▸ Exercise requirements
Count the lines below that contain the word "Smart", and report only that number.

(Saved data entries)
##############################

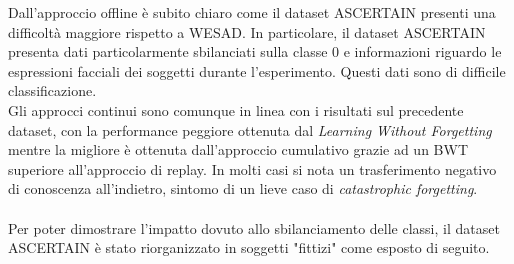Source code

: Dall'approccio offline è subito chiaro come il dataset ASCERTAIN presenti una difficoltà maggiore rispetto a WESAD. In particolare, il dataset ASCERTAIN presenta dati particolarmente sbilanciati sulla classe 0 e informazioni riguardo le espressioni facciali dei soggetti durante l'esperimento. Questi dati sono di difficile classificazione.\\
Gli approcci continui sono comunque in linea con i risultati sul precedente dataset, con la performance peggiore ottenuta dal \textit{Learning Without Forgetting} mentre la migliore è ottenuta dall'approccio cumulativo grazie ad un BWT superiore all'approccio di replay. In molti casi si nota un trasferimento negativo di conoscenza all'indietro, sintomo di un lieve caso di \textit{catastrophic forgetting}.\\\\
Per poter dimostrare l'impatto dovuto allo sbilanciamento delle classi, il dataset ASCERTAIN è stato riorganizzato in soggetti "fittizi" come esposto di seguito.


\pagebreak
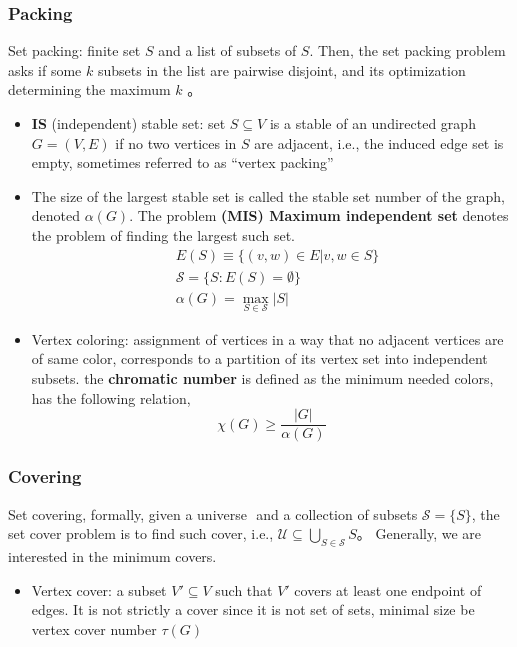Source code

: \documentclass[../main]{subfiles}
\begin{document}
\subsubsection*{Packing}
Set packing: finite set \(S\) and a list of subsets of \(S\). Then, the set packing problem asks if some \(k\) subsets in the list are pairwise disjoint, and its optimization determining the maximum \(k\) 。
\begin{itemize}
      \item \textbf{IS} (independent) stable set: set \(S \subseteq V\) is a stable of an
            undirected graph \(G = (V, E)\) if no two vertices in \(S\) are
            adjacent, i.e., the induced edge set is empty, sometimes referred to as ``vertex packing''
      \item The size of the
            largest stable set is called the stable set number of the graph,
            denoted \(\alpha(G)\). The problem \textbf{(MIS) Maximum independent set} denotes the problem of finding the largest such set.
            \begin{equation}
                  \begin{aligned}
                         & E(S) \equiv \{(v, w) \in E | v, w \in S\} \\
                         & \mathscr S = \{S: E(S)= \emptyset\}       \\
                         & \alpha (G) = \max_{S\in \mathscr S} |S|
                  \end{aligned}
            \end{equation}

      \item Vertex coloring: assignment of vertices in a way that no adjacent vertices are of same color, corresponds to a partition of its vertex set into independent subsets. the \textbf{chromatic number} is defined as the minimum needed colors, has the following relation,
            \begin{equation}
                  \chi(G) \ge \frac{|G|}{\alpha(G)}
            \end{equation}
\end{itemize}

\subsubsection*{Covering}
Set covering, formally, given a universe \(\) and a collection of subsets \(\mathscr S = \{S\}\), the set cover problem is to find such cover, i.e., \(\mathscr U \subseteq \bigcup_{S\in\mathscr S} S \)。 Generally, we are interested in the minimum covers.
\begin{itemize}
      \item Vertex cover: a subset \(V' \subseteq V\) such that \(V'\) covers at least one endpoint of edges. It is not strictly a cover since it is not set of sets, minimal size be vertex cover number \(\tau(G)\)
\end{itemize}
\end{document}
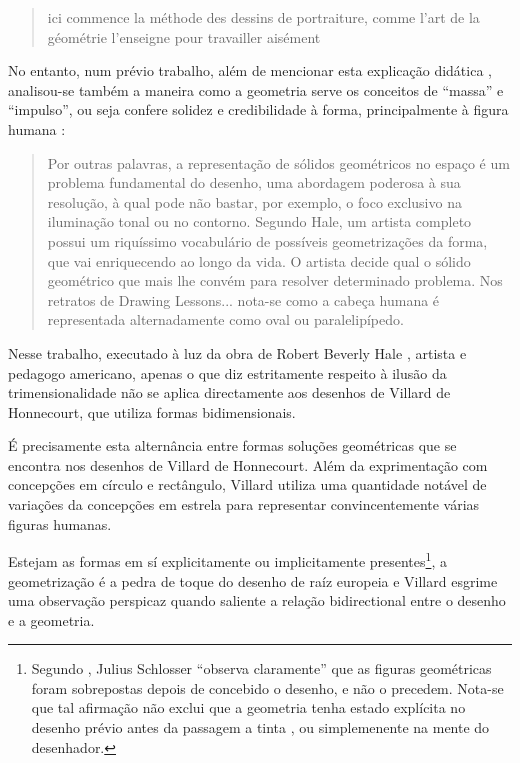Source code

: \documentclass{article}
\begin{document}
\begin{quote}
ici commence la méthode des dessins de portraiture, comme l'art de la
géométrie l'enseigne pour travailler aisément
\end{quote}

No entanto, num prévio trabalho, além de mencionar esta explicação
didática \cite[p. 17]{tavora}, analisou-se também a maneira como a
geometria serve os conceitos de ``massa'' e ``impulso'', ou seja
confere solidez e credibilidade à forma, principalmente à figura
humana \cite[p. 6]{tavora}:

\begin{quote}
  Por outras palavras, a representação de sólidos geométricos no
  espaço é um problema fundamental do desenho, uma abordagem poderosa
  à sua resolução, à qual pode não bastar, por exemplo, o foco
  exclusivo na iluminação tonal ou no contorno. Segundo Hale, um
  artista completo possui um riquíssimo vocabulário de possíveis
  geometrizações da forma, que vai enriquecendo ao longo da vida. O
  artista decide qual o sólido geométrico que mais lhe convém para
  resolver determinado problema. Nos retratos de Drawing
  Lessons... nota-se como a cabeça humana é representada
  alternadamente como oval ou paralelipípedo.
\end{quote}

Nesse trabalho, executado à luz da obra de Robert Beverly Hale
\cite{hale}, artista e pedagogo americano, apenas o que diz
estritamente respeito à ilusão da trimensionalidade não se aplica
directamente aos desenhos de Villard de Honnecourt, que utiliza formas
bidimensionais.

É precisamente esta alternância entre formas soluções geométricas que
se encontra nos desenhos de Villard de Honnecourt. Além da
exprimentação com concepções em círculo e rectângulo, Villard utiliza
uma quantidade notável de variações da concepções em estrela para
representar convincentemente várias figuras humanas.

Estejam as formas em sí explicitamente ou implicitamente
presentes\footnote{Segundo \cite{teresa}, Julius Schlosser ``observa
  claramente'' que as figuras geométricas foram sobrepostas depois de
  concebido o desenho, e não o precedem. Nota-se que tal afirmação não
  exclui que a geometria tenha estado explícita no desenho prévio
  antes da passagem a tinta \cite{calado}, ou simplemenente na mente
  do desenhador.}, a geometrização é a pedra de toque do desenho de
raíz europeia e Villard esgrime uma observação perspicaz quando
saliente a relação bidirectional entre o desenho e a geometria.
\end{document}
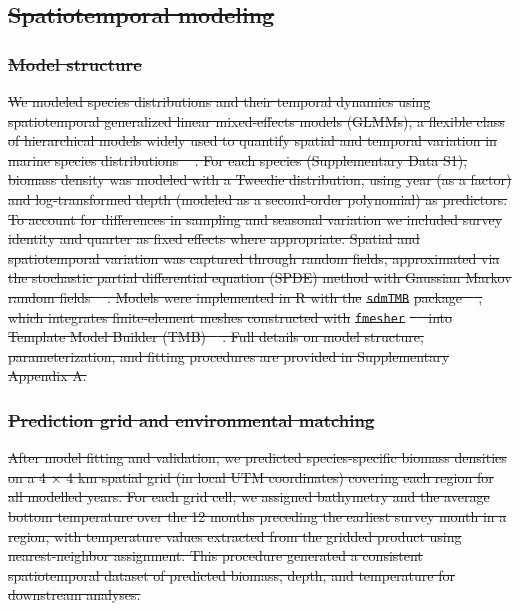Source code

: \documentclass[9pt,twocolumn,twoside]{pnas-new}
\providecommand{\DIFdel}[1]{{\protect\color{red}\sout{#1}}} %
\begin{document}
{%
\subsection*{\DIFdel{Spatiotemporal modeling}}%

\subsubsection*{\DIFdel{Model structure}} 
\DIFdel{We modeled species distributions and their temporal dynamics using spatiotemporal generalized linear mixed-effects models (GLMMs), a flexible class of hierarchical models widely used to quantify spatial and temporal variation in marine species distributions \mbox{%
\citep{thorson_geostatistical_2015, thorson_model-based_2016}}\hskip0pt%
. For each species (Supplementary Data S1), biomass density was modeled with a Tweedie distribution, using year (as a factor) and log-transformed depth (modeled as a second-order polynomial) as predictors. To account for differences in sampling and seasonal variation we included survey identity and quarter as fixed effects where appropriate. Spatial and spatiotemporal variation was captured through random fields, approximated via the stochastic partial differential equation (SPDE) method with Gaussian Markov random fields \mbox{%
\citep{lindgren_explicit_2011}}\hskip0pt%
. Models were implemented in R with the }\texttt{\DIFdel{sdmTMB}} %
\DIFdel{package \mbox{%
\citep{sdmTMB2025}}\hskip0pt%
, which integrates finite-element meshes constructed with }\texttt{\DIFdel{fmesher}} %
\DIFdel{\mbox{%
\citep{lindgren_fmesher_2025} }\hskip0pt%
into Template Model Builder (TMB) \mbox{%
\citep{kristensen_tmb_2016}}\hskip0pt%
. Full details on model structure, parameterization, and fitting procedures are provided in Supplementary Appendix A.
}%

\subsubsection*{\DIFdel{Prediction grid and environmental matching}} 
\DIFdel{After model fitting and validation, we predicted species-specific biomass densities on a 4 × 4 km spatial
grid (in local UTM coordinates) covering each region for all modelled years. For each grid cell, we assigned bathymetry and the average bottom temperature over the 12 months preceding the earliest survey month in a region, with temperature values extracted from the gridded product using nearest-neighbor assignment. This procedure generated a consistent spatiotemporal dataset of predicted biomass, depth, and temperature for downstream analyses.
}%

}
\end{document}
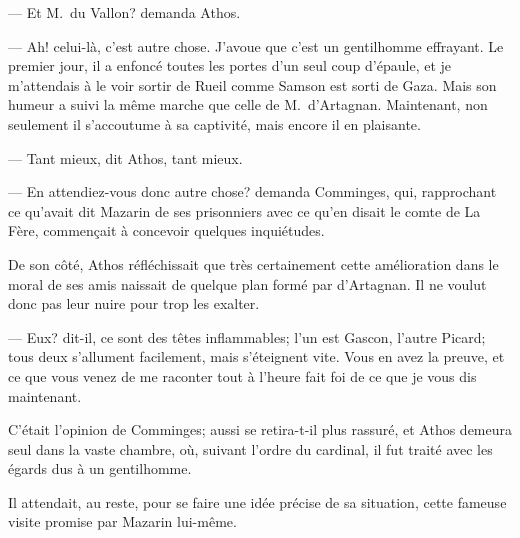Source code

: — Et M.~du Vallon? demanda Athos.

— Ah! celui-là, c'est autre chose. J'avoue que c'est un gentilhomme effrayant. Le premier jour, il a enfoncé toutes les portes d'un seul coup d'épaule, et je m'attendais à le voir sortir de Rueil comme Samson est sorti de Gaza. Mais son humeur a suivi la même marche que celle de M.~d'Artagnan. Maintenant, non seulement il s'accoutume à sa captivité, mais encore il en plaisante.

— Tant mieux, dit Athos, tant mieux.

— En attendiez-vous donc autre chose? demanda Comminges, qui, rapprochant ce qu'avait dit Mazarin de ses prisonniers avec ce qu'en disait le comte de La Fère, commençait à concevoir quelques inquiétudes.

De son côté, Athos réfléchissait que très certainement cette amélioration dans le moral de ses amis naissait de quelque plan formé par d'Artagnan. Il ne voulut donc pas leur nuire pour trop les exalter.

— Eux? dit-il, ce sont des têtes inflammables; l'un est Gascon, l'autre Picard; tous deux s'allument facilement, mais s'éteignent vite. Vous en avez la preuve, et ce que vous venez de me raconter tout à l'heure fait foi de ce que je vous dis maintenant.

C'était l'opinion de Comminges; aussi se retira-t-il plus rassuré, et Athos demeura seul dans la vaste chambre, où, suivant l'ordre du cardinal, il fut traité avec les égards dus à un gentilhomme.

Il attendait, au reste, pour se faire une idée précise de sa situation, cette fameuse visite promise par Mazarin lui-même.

##############################

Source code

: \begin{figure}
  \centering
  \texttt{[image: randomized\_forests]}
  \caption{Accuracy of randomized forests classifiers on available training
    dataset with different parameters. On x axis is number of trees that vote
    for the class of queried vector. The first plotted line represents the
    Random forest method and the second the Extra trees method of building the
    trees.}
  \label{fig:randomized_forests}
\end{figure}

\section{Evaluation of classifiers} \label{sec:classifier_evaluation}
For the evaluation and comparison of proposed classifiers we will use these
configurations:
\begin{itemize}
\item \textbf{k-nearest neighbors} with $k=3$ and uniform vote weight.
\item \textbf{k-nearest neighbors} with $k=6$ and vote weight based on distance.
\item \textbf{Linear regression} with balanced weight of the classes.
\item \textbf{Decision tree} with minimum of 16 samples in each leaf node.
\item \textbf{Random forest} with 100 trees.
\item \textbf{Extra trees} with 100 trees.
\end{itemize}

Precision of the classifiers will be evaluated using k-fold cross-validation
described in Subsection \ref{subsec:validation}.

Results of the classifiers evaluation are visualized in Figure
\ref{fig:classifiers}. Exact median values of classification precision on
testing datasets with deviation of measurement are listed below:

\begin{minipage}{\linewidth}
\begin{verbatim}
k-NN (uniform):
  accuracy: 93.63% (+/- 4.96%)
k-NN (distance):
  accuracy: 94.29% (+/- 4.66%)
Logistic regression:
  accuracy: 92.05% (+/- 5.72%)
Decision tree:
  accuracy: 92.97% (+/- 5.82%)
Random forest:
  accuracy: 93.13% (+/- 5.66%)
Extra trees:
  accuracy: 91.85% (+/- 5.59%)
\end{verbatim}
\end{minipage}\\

##############################

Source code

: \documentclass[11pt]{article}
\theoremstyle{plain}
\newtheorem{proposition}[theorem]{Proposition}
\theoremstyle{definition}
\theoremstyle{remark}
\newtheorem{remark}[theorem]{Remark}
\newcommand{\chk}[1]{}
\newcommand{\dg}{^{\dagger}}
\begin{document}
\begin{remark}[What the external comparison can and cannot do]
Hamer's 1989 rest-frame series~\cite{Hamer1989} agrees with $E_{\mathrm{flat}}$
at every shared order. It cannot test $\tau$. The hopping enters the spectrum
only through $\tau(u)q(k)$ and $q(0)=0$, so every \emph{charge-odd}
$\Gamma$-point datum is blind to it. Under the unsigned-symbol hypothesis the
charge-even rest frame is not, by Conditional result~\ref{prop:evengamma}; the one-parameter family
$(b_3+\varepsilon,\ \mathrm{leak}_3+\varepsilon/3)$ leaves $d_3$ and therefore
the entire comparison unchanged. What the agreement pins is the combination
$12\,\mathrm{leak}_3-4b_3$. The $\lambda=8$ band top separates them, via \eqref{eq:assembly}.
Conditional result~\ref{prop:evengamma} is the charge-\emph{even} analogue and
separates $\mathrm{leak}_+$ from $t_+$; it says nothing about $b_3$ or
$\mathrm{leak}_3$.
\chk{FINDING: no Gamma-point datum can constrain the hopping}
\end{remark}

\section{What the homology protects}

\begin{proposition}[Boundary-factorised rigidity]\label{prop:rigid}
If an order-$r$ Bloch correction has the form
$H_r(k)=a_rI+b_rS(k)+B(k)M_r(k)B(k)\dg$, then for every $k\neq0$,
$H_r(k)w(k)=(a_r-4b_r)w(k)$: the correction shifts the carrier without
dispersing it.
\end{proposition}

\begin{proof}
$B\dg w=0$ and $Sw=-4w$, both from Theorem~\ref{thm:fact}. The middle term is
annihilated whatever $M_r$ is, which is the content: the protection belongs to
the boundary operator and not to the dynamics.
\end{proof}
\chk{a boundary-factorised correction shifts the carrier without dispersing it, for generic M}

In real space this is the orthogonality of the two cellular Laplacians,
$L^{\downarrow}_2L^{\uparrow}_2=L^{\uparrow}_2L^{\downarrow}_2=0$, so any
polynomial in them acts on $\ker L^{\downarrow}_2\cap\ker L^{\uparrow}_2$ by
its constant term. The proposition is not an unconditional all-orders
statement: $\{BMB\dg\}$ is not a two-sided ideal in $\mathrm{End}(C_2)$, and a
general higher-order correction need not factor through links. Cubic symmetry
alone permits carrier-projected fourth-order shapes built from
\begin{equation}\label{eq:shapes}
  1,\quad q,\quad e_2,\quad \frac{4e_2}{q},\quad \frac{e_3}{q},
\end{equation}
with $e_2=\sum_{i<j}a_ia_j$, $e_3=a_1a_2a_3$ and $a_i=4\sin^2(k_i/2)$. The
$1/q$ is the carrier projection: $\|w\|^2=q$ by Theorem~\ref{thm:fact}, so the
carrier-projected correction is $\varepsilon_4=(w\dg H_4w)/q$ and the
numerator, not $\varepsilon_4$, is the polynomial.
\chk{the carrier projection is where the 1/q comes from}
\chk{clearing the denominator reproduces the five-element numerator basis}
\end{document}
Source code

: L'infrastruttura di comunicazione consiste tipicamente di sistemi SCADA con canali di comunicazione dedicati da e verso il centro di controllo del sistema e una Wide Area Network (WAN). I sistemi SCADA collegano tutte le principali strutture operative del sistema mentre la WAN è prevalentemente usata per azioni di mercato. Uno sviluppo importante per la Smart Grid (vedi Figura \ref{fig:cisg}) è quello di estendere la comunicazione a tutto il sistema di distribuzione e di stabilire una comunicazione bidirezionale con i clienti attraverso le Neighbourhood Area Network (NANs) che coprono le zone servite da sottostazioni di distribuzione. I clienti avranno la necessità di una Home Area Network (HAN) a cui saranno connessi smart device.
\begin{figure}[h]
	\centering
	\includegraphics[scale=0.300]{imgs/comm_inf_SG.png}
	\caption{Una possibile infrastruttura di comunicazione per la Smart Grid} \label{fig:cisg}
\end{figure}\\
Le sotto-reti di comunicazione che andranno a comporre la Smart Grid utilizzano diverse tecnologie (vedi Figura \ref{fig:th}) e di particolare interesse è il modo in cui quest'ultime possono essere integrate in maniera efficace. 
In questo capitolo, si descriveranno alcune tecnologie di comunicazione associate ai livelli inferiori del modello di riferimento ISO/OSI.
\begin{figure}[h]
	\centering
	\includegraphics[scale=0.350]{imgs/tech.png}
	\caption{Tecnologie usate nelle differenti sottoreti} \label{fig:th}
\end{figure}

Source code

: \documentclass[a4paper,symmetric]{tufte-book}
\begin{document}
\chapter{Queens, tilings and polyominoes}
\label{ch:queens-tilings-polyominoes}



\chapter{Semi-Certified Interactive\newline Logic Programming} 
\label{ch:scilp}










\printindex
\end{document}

##############################

▸ Reply
3